The same thing is about to happen in the startup world. In theory, startups should be insulated from the current macroeconomic headwinds, caused by massive deleveraging. Venture capitalists don’t use debt, and they have to spend the capital they raise. And few startups use debt.
But as valuations of consumer Internet companies have come down by 25% or more, and the IPO market completely shuts down, exit multiples will decrease accordingly. And just like everyone else, VCs are like sheep: If everyone is putting their heads down and bracing for the worst, they will do the same, and hang on to their money.
Because there are still a few crazy deals happening, like Slide raising money at a $500 million valuation or Bebo being acquired by AOL for $850 million, startup owners haven’t come to grips with what’s about to happen.
But they will: Valuations are about to come down, and few deals will get funded for 12 months.
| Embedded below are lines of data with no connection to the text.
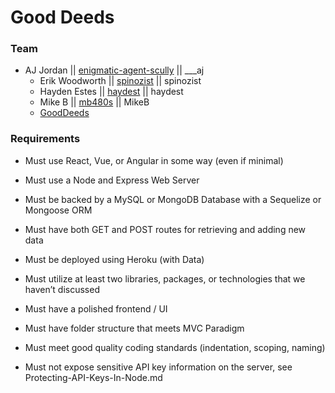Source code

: # Good Deeds

### Team
* AJ Jordan || [enigmatic-agent-scully](https://github.com/enigmatic-agent-scully) || ___aj
    * Erik Woodworth || [spinozist](https://github.com/spinozist) || spinozist
    * Hayden Estes || [haydest](https://github.com/haydest) || haydest
    * Mike B || [mb480s](https://github.com/mb480s) || MikeB
     * [GoodDeeds](https://github.com/enigmatic-agent-scully/GoodDeeds)

### Requirements

* Must use React, Vue, or Angular in some way (even if minimal)

* Must use a Node and Express Web Server

* Must be backed by a MySQL or MongoDB Database with a Sequelize or Mongoose ORM

* Must have both GET and POST routes for retrieving and adding new data

* Must be deployed using Heroku (with Data)

* Must utilize at least two libraries, packages, or technologies that we haven’t discussed

* Must have a polished frontend / UI

* Must have folder structure that meets MVC Paradigm

* Must meet good quality coding standards (indentation, scoping, naming)

* Must not expose sensitive API key information on the server, see Protecting-API-Keys-In-Node.md
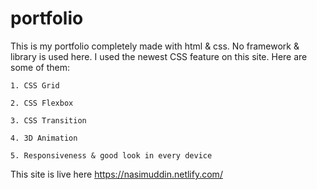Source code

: 
# portfolio
This is my portfolio completely made with html & css.
No framework & library is used here.
I used the newest CSS feature on this site. Here are some of them:

    1. CSS Grid

    2. CSS Flexbox

    3. CSS Transition

    4. 3D Animation

    5. Responsiveness & good look in every device


This site is live here https://nasimuddin.netlify.com/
Eventually, the need for cash will win and deals will start happening — but at much lower prices.
So what can you do with this knowledge? Raise as much cash as you can (even if it’s not at the valuation you dreamed of) and be extremely careful about spending it. People with cash will be in a much stronger position in 12 months than those without, and should be able to buy companies and advertising at much lower prices.
Your greed versus fear dial should be turned to the fear side right now. Pay attention.